No, but they will likely be similar. Since the needs in one source protection area or region may differ from the next, the
source protection program was designed to ensure that the identification of risks to drinking water is based on sound
science, but established a locally driven process to determine how to best address these risks. When developing policies,
source protection committees took into account the need for local flexibility in order to capture existing characteristics
and approaches in each watershed. Conservation Ontario has facilitated and encouraged collaboration on policy
development among the 19 source protection areas or regions.

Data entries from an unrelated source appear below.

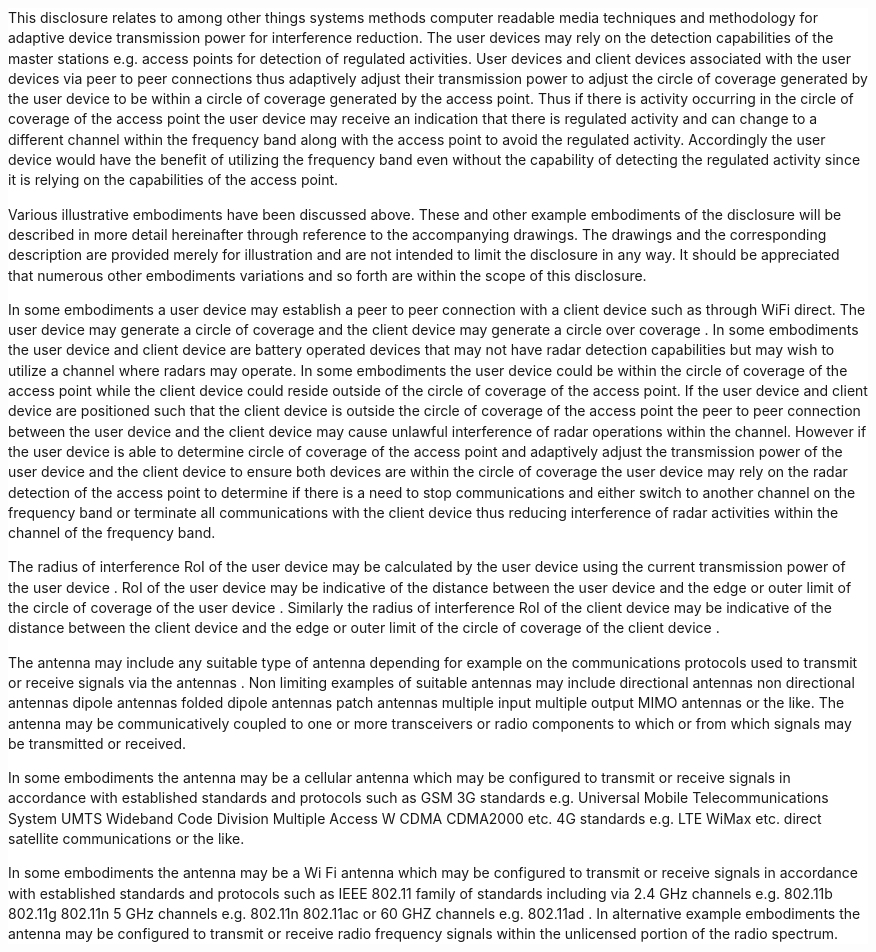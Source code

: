 This disclosure relates to among other things systems methods computer readable media techniques and methodology for adaptive device transmission power for interference reduction. The user devices may rely on the detection capabilities of the master stations e.g. access points for detection of regulated activities. User devices and client devices associated with the user devices via peer to peer connections thus adaptively adjust their transmission power to adjust the circle of coverage generated by the user device to be within a circle of coverage generated by the access point. Thus if there is activity occurring in the circle of coverage of the access point the user device may receive an indication that there is regulated activity and can change to a different channel within the frequency band along with the access point to avoid the regulated activity. Accordingly the user device would have the benefit of utilizing the frequency band even without the capability of detecting the regulated activity since it is relying on the capabilities of the access point.

Various illustrative embodiments have been discussed above. These and other example embodiments of the disclosure will be described in more detail hereinafter through reference to the accompanying drawings. The drawings and the corresponding description are provided merely for illustration and are not intended to limit the disclosure in any way. It should be appreciated that numerous other embodiments variations and so forth are within the scope of this disclosure.

In some embodiments a user device may establish a peer to peer connection with a client device such as through WiFi direct. The user device may generate a circle of coverage and the client device may generate a circle over coverage . In some embodiments the user device and client device are battery operated devices that may not have radar detection capabilities but may wish to utilize a channel where radars may operate. In some embodiments the user device could be within the circle of coverage of the access point while the client device could reside outside of the circle of coverage of the access point. If the user device and client device are positioned such that the client device is outside the circle of coverage of the access point the peer to peer connection between the user device and the client device may cause unlawful interference of radar operations within the channel. However if the user device is able to determine circle of coverage of the access point and adaptively adjust the transmission power of the user device and the client device to ensure both devices are within the circle of coverage the user device may rely on the radar detection of the access point to determine if there is a need to stop communications and either switch to another channel on the frequency band or terminate all communications with the client device thus reducing interference of radar activities within the channel of the frequency band.

The radius of interference RoI of the user device may be calculated by the user device using the current transmission power of the user device . RoI of the user device may be indicative of the distance between the user device and the edge or outer limit of the circle of coverage of the user device . Similarly the radius of interference RoI of the client device may be indicative of the distance between the client device and the edge or outer limit of the circle of coverage of the client device .

The antenna may include any suitable type of antenna depending for example on the communications protocols used to transmit or receive signals via the antennas . Non limiting examples of suitable antennas may include directional antennas non directional antennas dipole antennas folded dipole antennas patch antennas multiple input multiple output MIMO antennas or the like. The antenna may be communicatively coupled to one or more transceivers or radio components to which or from which signals may be transmitted or received.

In some embodiments the antenna may be a cellular antenna which may be configured to transmit or receive signals in accordance with established standards and protocols such as GSM 3G standards e.g. Universal Mobile Telecommunications System UMTS Wideband Code Division Multiple Access W CDMA CDMA2000 etc. 4G standards e.g. LTE WiMax etc. direct satellite communications or the like.

In some embodiments the antenna may be a Wi Fi antenna which may be configured to transmit or receive signals in accordance with established standards and protocols such as IEEE 802.11 family of standards including via 2.4 GHz channels e.g. 802.11b 802.11g 802.11n 5 GHz channels e.g. 802.11n 802.11ac or 60 GHZ channels e.g. 802.11ad . In alternative example embodiments the antenna may be configured to transmit or receive radio frequency signals within the unlicensed portion of the radio spectrum.
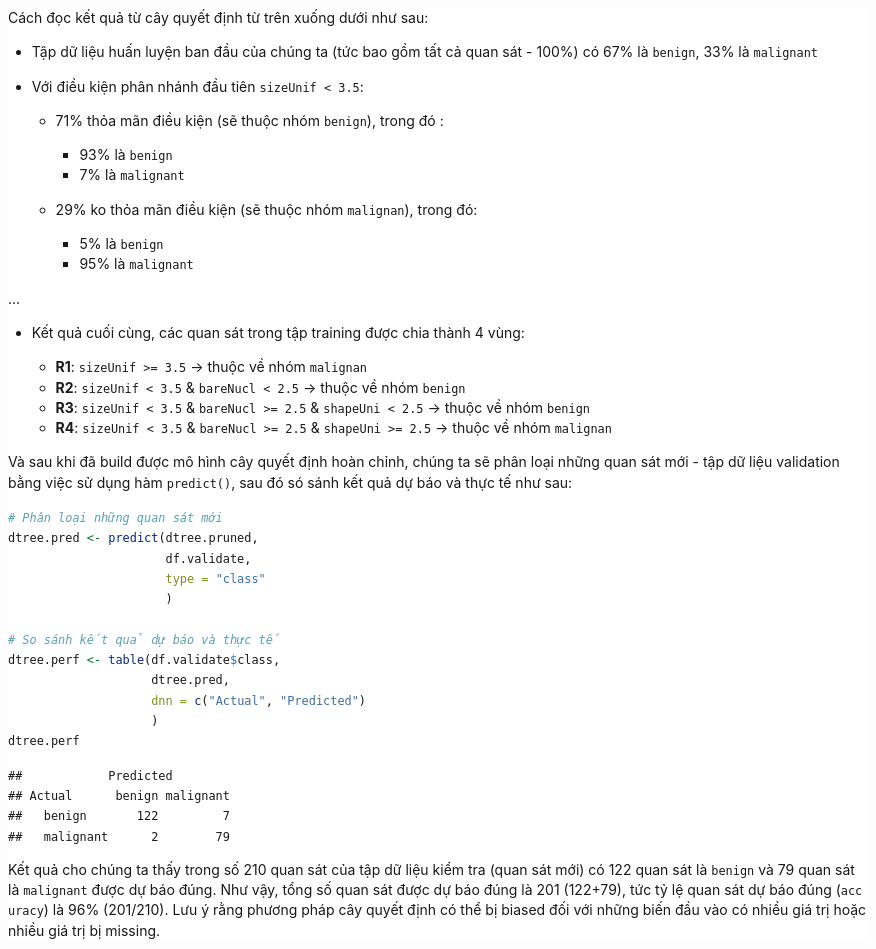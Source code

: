 Cách đọc kết quả từ cây quyết định từ trên xuống dưới như sau:

- Tập dữ liệu huấn luyện ban đầu của chúng ta (tức bao gồm tất cả quan sát - 100%) có 67% là `benign`, 33% là `malignant`

- Với điều kiện phân nhánh đầu tiên `sizeUnif < 3.5`:

    - 71% thỏa mãn điều kiện (sẽ thuộc nhóm `benign`), trong đó :
    
        - 93% là `benign`
        - 7% là `malignant`
        
    - 29% ko thỏa mãn điều kiện (sẽ thuộc nhóm `malignan`), trong đó:
    
        - 5% là `benign`
        - 95% là `malignant`
        
...

- Kết quả cuối cùng, các quan sát trong tập training được chia thành 4 vùng:

    - **R1**: `sizeUnif >= 3.5` -> thuộc về nhóm `malignan`
    - **R2**: `sizeUnif < 3.5` & `bareNucl < 2.5` -> thuộc về nhóm `benign`
    - **R3**: `sizeUnif < 3.5` & `bareNucl >= 2.5` & `shapeUni < 2.5` -> thuộc về nhóm `benign`
    - **R4**: `sizeUnif < 3.5` & `bareNucl >= 2.5` & `shapeUni >= 2.5` -> thuộc về nhóm `malignan`

Và sau khi đã build được mô hình cây quyết định hoàn chỉnh, chúng ta sẽ phân loại những quan sát mới - tập dữ liệu validation bằng việc sử dụng hàm `predict()`, sau đó só sánh kết quả dự báo và thực tế như sau:



```r
# Phân loại những quan sát mới
dtree.pred <- predict(dtree.pruned,
                      df.validate,
                      type = "class"
                      )

# So sánh kết quả dự báo và thực tế
dtree.perf <- table(df.validate$class,
                    dtree.pred,
                    dnn = c("Actual", "Predicted")
                    )
dtree.perf
```

```
##            Predicted
## Actual      benign malignant
##   benign       122         7
##   malignant      2        79
```

Kết quả cho chúng ta thấy trong số 210 quan sát của tập dữ liệu kiểm tra (quan sát mới) có 122 quan sát là `benign` và 79 quan sát là `malignant` được dự báo đúng. Như vậy, tổng số quan sát được dự báo đúng là 201 (122+79), tức tỷ lệ quan sát dự báo đúng (`accuracy`) là 96% (201/210).
Lưu ý rằng phương pháp cây quyết định có thể bị biased đối với những biến đầu vào có nhiều giá trị hoặc nhiều giá trị bị missing.
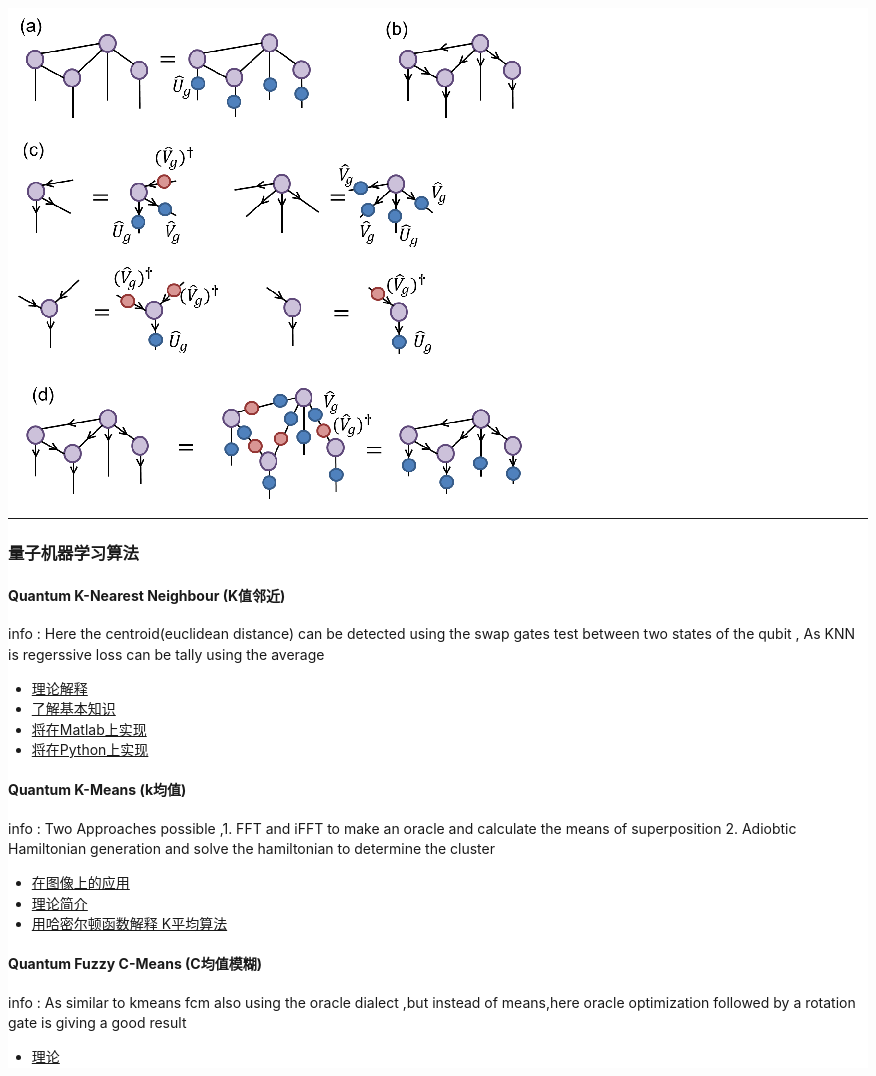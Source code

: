 ![](./sources/6806e67.png)

---

### 量子机器学习算法

#### Quantum K-Nearest Neighbour (K值邻近) <br>  
info : Here the centroid(euclidean distance) can be detected using the swap gates test between two states of the qubit , As KNN is regerssive loss can be tally using the average
- [理论解释](https://www.microsoft.com/en-us/research/publication/quantum-nearest-neighbor-algorithms-for-machine-learning/)
- [了解基本知识](https://arxiv.org/pdf/1409.3097.pdf)
- [将在Matlab上实现](https://github.com/krishnakumarsekar/)
- [将在Python上实现](https://github.com/krishnakumarsekar/)

#### Quantum K-Means (k均值) <br>  
info : Two Approaches possible ,1. FFT and iFFT to make an oracle and calculate the means of superposition 2. Adiobtic Hamiltonian generation and solve the hamiltonian to determine the cluster
- [在图像上的应用](https://pdfs.semanticscholar.org/6d77/54d33958b4a41d57ec99558eb28ae88f9884.pdf)
- [理论简介](http://www.machinelearning.org/proceedings/icml2007/papers/518.pdf)
- [用哈密尔顿函数解释 K平均算法](https://arxiv.org/pdf/1307.0411.pdf)

#### Quantum Fuzzy C-Means (C均值模糊) <br>  
info : As similar to kmeans fcm also using the oracle dialect ,but instead of means,here oracle optimization followed by a rotation gate is giving a good result
- [理论](https://pdfs.semanticscholar.org/6d77/54d33958b4a41d57ec99558eb28ae88f9884.pdf)
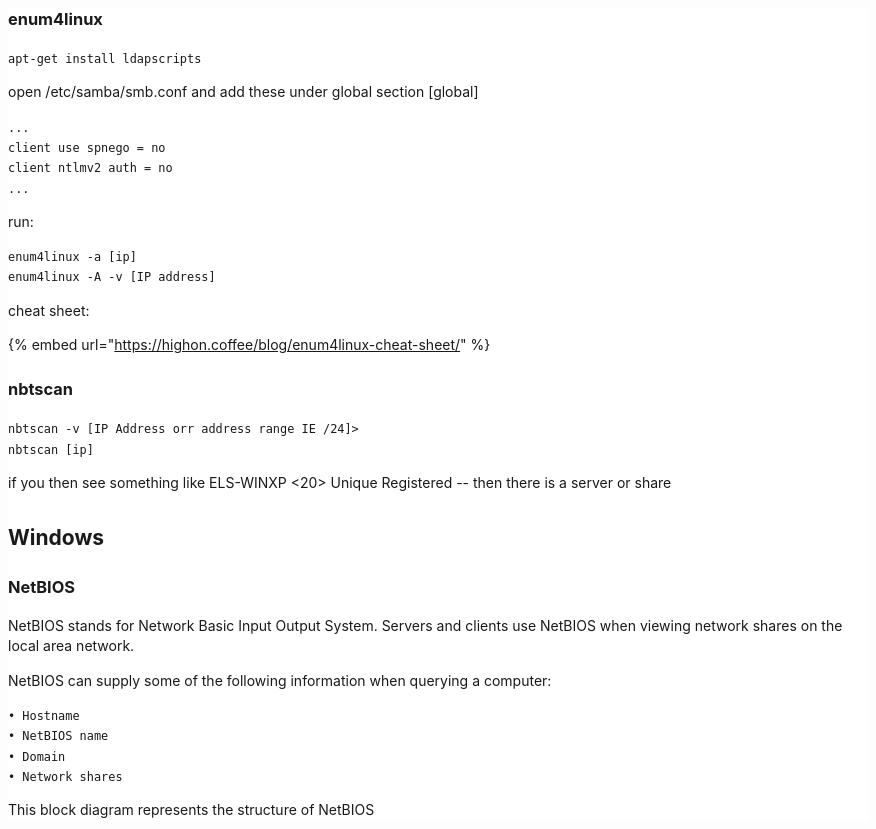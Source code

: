 ### enum4linux

```
apt-get install ldapscripts  
```

open /etc/samba/smb.conf and add these under global section \[global]

```
...
client use spnego = no
client ntlmv2 auth = no
... 
```

run:

```
enum4linux -a [ip]
enum4linux -A -v [IP address]
```

cheat sheet:

{% embed url="https://highon.coffee/blog/enum4linux-cheat-sheet/" %}

### nbtscan

```
nbtscan -v [IP Address orr address range IE /24]>
nbtscan [ip]
```

if you then see something like ELS-WINXP <20> Unique Registered -- then there is a server or share

## Windows

### NetBIOS

NetBIOS stands for Network Basic Input Output System. Servers and clients use NetBIOS when viewing network shares on the local area network.

NetBIOS can supply some of the following information when querying a computer:

```
• Hostname
• NetBIOS name
• Domain
• Network shares
```

This block diagram represents the structure of NetBIOS
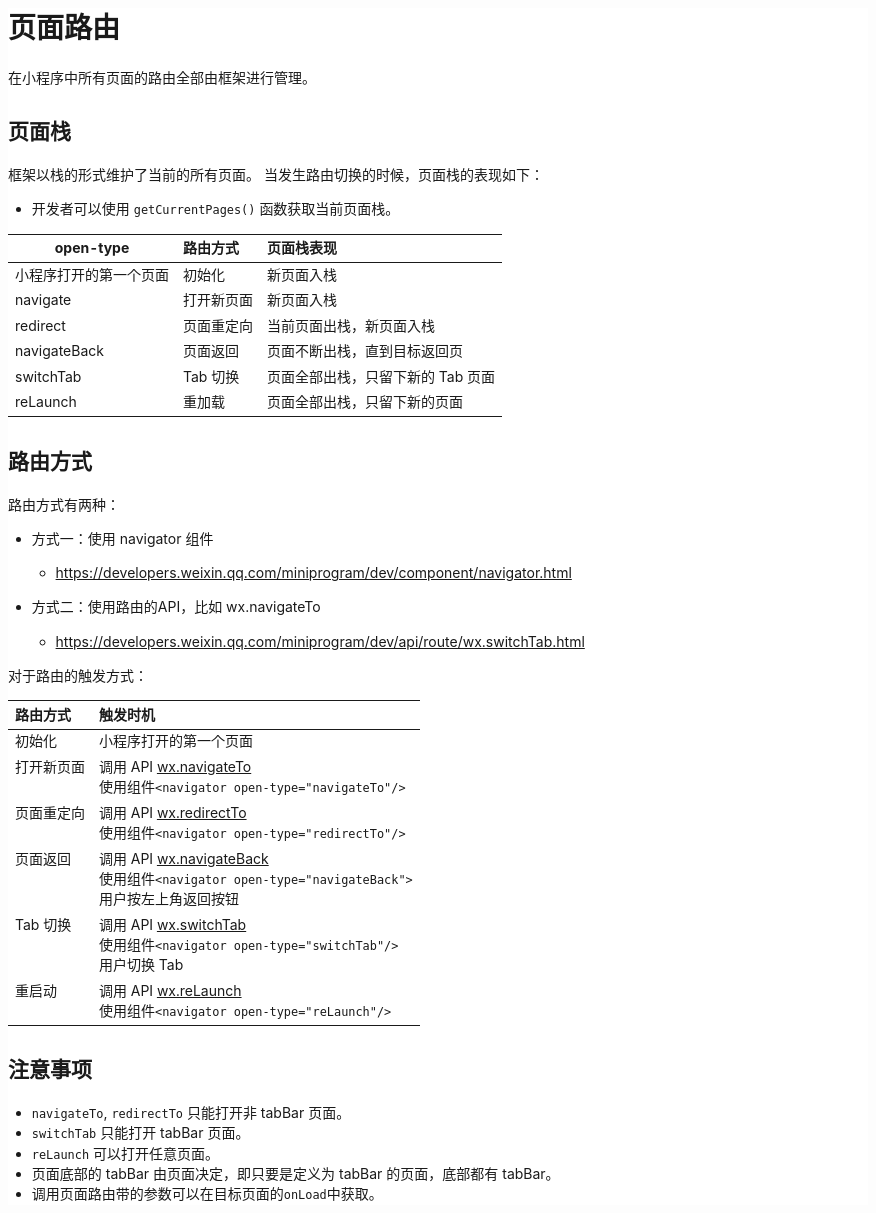 # 页面路由

在小程序中所有页面的路由全部由框架进行管理。

## 页面栈

框架以栈的形式维护了当前的所有页面。 当发生路由切换的时候，页面栈的表现如下：

- 开发者可以使用 `getCurrentPages()` 函数获取当前页面栈。

| open-type              | 路由方式   | 页面栈表现                        |
| ---------------------- | :--------- | :-------------------------------- |
| 小程序打开的第一个页面 | 初始化     | 新页面入栈                        |
| navigate               | 打开新页面 | 新页面入栈                        |
| redirect               | 页面重定向 | 当前页面出栈，新页面入栈          |
| navigateBack           | 页面返回   | 页面不断出栈，直到目标返回页      |
| switchTab              | Tab 切换   | 页面全部出栈，只留下新的 Tab 页面 |
| reLaunch               | 重加载     | 页面全部出栈，只留下新的页面      |

## 路由方式

路由方式有两种：

- 方式一：使用 navigator 组件
  - https://developers.weixin.qq.com/miniprogram/dev/component/navigator.html

- 方式二：使用路由的API，比如 wx.navigateTo
  - https://developers.weixin.qq.com/miniprogram/dev/api/route/wx.switchTab.html

对于路由的触发方式：

| 路由方式   | 触发时机                                                     |
| :--------- | :----------------------------------------------------------- |
| 初始化     | 小程序打开的第一个页面                                       |
| 打开新页面 | 调用 API  [wx.navigateTo](https://developers.weixin.qq.com/miniprogram/dev/api/route/wx.navigateTo.html)<br />使用组件`<navigator open-type="navigateTo"/>` |
| 页面重定向 | 调用 API [wx.redirectTo](https://developers.weixin.qq.com/miniprogram/dev/api/route/wx.redirectTo.html)<br />使用组件`<navigator open-type="redirectTo"/>` |
| 页面返回   | 调用 API [wx.navigateBack](https://developers.weixin.qq.com/miniprogram/dev/api/route/wx.navigateBack.html) <br />使用组件`<navigator open-type="navigateBack">` <br />用户按左上角返回按钮 |
| Tab 切换   | 调用 API [wx.switchTab](https://developers.weixin.qq.com/miniprogram/dev/api/route/wx.switchTab.html) <br />使用组件`<navigator open-type="switchTab"/>`<br />用户切换 Tab |
| 重启动     | 调用 API [wx.reLaunch](https://developers.weixin.qq.com/miniprogram/dev/api/route/wx.reLaunch.html) <br />使用组件`<navigator open-type="reLaunch"/>` |

## 注意事项

- `navigateTo`, `redirectTo` 只能打开非 tabBar 页面。
- `switchTab` 只能打开 tabBar 页面。
- `reLaunch` 可以打开任意页面。
- 页面底部的 tabBar 由页面决定，即只要是定义为 tabBar 的页面，底部都有 tabBar。
- 调用页面路由带的参数可以在目标页面的`onLoad`中获取。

Source Protection Committees took advantage of
opportunities for consistency (where appropriate) by sharing ideas on policy development through exchange of
information, regular teleconferences, and in-person meetings.
What can I do to help inform potential buyers about the Drinking Water Source Protection program and how
does it apply to them?
Your local Conservation Authority has many resources such as fact sheets, brochures, and other information on their
website that you could use to better inform potential property buyers about the Drinking Water Source Protection
program, whether or not a property is located in a protection zone, and how specific activities may be regulated on a
certain property. They could also schedule an appointment to speak with a staff person at the Conservation Authority
regarding the property and any concerns, they may have about regulated activities.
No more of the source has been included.